According to Mrs. Hariprashad-Charles, at the time the Charles appointed the Bank as their attorney they owed the Bank approximately $300,000.00 in principal plus interest of $427,000.00. At the time of the agreement to sell to Mr. Joseph, the mortgage balance stood in the region of $450,000.00, a large percentage of which was interest. The Bank while authorized to sell the 2 Parcels was specifically required to obtain a current valuation and endeavor to obtain the best sale price taking into consideration the valuation.
Mrs. Hariprashad left Saint Lucia on 5th January 2005. Prior to her departure, due to the location of the family home, she was aware that the Bank had brought prospective purchasers to view the 2 Parcels.
Prior to leaving Saint Lucia Mrs. Hariprashad-Charles gave the Bank her contact details in the event that they needed any information from her. Sometime in early 2006, the Bank’s Mr. Michael B. Joseph telephoned her at the British Virgin Islands and told her that he believed that he had found a purchaser for the 2 Parcels. She could not recall whether she was told the price. She told him at the time that she had just come out from court and would be unable to consent to anything without first speaking to Mr. Charles. She asked for the offer to be put in writing and emailed to her. She never heard from the Bank’s Mr. Michael B. Joseph again. She concluded that like many of the other perspective purchasers, the offer had fallen by the wayside. She continued to hold the belief that the Bank would adhere to the terms and conditions of the power of attorney in regard to obtaining a current valuation of the 2 Parcels and the best sale price. According to Mrs. Hariprashad-Charles, at the time, the price of land particularly in a residential area like Vigie had escalated due to the impending World Cup Cricket Tournament.

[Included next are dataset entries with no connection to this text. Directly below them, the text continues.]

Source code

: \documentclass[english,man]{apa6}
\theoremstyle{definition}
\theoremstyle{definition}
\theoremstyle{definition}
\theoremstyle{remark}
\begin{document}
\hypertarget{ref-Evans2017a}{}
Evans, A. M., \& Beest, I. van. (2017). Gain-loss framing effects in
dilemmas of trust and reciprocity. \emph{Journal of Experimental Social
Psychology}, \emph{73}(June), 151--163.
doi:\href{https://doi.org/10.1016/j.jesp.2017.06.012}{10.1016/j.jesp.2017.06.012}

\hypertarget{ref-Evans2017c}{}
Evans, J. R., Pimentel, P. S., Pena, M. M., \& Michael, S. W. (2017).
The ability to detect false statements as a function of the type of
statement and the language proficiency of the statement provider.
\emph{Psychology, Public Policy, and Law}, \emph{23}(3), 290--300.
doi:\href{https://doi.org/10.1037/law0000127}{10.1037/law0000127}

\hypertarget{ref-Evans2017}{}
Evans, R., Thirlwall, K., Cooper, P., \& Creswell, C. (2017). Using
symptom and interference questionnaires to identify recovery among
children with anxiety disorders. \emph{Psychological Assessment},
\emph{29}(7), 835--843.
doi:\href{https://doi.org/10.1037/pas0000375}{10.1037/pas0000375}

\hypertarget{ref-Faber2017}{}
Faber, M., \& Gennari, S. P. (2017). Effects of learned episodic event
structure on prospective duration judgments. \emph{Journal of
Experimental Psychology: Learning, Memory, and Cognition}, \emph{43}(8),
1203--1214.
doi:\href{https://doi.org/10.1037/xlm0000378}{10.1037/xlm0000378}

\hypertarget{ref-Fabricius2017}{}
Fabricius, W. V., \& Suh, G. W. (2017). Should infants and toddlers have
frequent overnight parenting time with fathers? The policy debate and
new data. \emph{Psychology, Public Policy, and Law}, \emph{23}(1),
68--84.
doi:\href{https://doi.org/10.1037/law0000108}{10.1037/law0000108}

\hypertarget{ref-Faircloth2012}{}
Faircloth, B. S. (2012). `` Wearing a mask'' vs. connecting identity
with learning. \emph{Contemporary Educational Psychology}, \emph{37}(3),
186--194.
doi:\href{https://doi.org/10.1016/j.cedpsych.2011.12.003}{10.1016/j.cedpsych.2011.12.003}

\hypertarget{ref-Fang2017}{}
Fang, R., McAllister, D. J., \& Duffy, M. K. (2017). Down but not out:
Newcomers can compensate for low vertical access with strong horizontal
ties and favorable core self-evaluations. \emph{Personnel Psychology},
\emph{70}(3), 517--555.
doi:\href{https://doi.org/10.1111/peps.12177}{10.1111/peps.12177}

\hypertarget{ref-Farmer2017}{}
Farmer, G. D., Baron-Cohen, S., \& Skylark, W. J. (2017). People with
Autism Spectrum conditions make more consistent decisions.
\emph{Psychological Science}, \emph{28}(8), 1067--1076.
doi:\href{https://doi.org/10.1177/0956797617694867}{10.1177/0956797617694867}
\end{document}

Mrs. Hariprashad-Charles did not know the purchaser, Mr. Joseph. In or about early August 2006, she happened to be in Saint Lucia at the family home. She was enroute to attend a conference in Dominica. She was informed by some of her workmen who were cutting down trees and clearing her and that some unknown persons were around and they told her other things. While at the family home, she looked out and she saw a BMW motor car being driven by a person whom she identified as Mr. Horace Fraser enter her family property. In his motor car was a person unknown to her. She now believes that person to be Mr. Joseph. She inquired of Mr. Fraser why he was on her property and he said he was passing in the area. She never spoke to the unknown person. Mr. Fraser and the unknown person then left her premises.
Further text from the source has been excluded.